At a time when some states are restricting access to the polls, following the demise of the Voting Rights Act, Massachusetts is moving to empower voters. Last week, the state Senate agreed to reforms that hold the potential to increase participation in elections and modernize how voting takes place. The bill goes now to a conference committee with representatives of both the Senate and House, whose members have passed similar legislation. We think state Sen. Stanley Rosenberg of Amherst, the Senate’s majority leader and future president, is right to declare that his chamber’s vote last Thursday represents the most significant election reform in two decades. As with the “motor voter” legislation in the early 1990s, which allowed voters to sign up through the Registry of Motor Vehicles, the new legislation is designed to streamline and simplify the process of voting.
By opening the process, these reforms can bring more people into the essential decisions citizens make about how their state and local communities are led.
We urge the conferees to bring the best elements of both bills together swiftly and enact these democratic gains.

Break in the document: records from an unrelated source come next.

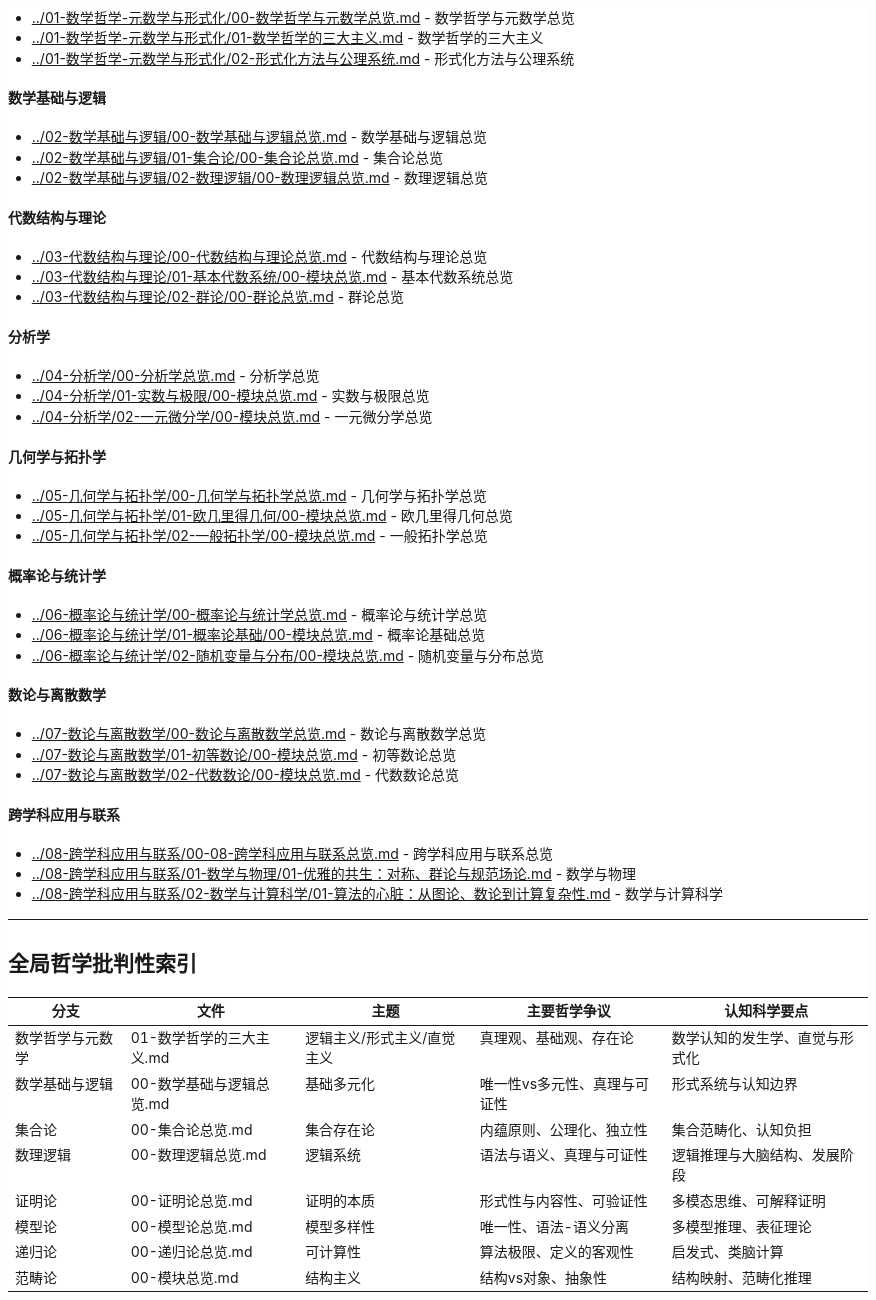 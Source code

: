 - [../01-数学哲学-元数学与形式化/00-数学哲学与元数学总览.md](../01-数学哲学-元数学与形式化/00-数学哲学与元数学总览.md) - 数学哲学与元数学总览
- [../01-数学哲学-元数学与形式化/01-数学哲学的三大主义.md](../01-数学哲学-元数学与形式化/01-数学哲学的三大主义.md) - 数学哲学的三大主义
- [../01-数学哲学-元数学与形式化/02-形式化方法与公理系统.md](../01-数学哲学-元数学与形式化/02-形式化方法与公理系统.md) - 形式化方法与公理系统

#### 数学基础与逻辑

- [../02-数学基础与逻辑/00-数学基础与逻辑总览.md](../02-数学基础与逻辑/00-数学基础与逻辑总览.md) - 数学基础与逻辑总览
- [../02-数学基础与逻辑/01-集合论/00-集合论总览.md](../02-数学基础与逻辑/01-集合论/00-集合论总览.md) - 集合论总览
- [../02-数学基础与逻辑/02-数理逻辑/00-数理逻辑总览.md](../02-数学基础与逻辑/02-数理逻辑/00-数理逻辑总览.md) - 数理逻辑总览

#### 代数结构与理论

- [../03-代数结构与理论/00-代数结构与理论总览.md](../03-代数结构与理论/00-代数结构与理论总览.md) - 代数结构与理论总览
- [../03-代数结构与理论/01-基本代数系统/00-模块总览.md](../03-代数结构与理论/01-基本代数系统/00-模块总览.md) - 基本代数系统总览
- [../03-代数结构与理论/02-群论/00-群论总览.md](../03-代数结构与理论/02-群论/00-群论总览.md) - 群论总览

#### 分析学

- [../04-分析学/00-分析学总览.md](../04-分析学/00-分析学总览.md) - 分析学总览
- [../04-分析学/01-实数与极限/00-模块总览.md](../04-分析学/01-实数与极限/00-模块总览.md) - 实数与极限总览
- [../04-分析学/02-一元微分学/00-模块总览.md](../04-分析学/02-一元微分学/00-模块总览.md) - 一元微分学总览

#### 几何学与拓扑学

- [../05-几何学与拓扑学/00-几何学与拓扑学总览.md](../05-几何学与拓扑学/00-几何学与拓扑学总览.md) - 几何学与拓扑学总览
- [../05-几何学与拓扑学/01-欧几里得几何/00-模块总览.md](../05-几何学与拓扑学/01-欧几里得几何/00-模块总览.md) - 欧几里得几何总览
- [../05-几何学与拓扑学/02-一般拓扑学/00-模块总览.md](../05-几何学与拓扑学/02-一般拓扑学/00-模块总览.md) - 一般拓扑学总览

#### 概率论与统计学

- [../06-概率论与统计学/00-概率论与统计学总览.md](../06-概率论与统计学/00-概率论与统计学总览.md) - 概率论与统计学总览
- [../06-概率论与统计学/01-概率论基础/00-模块总览.md](../06-概率论与统计学/01-概率论基础/00-模块总览.md) - 概率论基础总览
- [../06-概率论与统计学/02-随机变量与分布/00-模块总览.md](../06-概率论与统计学/02-随机变量与分布/00-模块总览.md) - 随机变量与分布总览

#### 数论与离散数学

- [../07-数论与离散数学/00-数论与离散数学总览.md](../07-数论与离散数学/00-数论与离散数学总览.md) - 数论与离散数学总览
- [../07-数论与离散数学/01-初等数论/00-模块总览.md](../07-数论与离散数学/01-初等数论/00-模块总览.md) - 初等数论总览
- [../07-数论与离散数学/02-代数数论/00-模块总览.md](../07-数论与离散数学/02-代数数论/00-模块总览.md) - 代数数论总览

#### 跨学科应用与联系

- [../08-跨学科应用与联系/00-08-跨学科应用与联系总览.md](../08-跨学科应用与联系/00-08-跨学科应用与联系总览.md) - 跨学科应用与联系总览
- [../08-跨学科应用与联系/01-数学与物理/01-优雅的共生：对称、群论与规范场论.md](../08-跨学科应用与联系/01-数学与物理/01-优雅的共生：对称、群论与规范场论.md) - 数学与物理
- [../08-跨学科应用与联系/02-数学与计算科学/01-算法的心脏：从图论、数论到计算复杂性.md](../08-跨学科应用与联系/02-数学与计算科学/01-算法的心脏：从图论、数论到计算复杂性.md) - 数学与计算科学

---

## 全局哲学批判性索引

| 分支 | 文件 | 主题 | 主要哲学争议 | 认知科学要点 |
|------|------|------|----------------|----------------|
| 数学哲学与元数学 | 01-数学哲学的三大主义.md | 逻辑主义/形式主义/直觉主义 | 真理观、基础观、存在论 | 数学认知的发生学、直觉与形式化 |
| 数学基础与逻辑 | 00-数学基础与逻辑总览.md | 基础多元化 | 唯一性vs多元性、真理与可证性 | 形式系统与认知边界 |
| 集合论 | 00-集合论总览.md | 集合存在论 | 内蕴原则、公理化、独立性 | 集合范畴化、认知负担 |
| 数理逻辑 | 00-数理逻辑总览.md | 逻辑系统 | 语法与语义、真理与可证性 | 逻辑推理与大脑结构、发展阶段 |
| 证明论 | 00-证明论总览.md | 证明的本质 | 形式性与内容性、可验证性 | 多模态思维、可解释证明 |
| 模型论 | 00-模型论总览.md | 模型多样性 | 唯一性、语法-语义分离 | 多模型推理、表征理论 |
| 递归论 | 00-递归论总览.md | 可计算性 | 算法极限、定义的客观性 | 启发式、类脑计算 |
| 范畴论 | 00-模块总览.md | 结构主义 | 结构vs对象、抽象性 | 结构映射、范畴化推理 |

One of the most meaningful reforms is to allow an eligible voter to come to the polls on Election Day, perhaps awakened to the significance of the date by news coverage or political rallies, and register on the spot. Maine, New Hampshire and seven other states already allow that. In the Internet age, where eligibility can be verified immediately, there is no longer any need to require voters to register at least 20 days ahead of Election Day.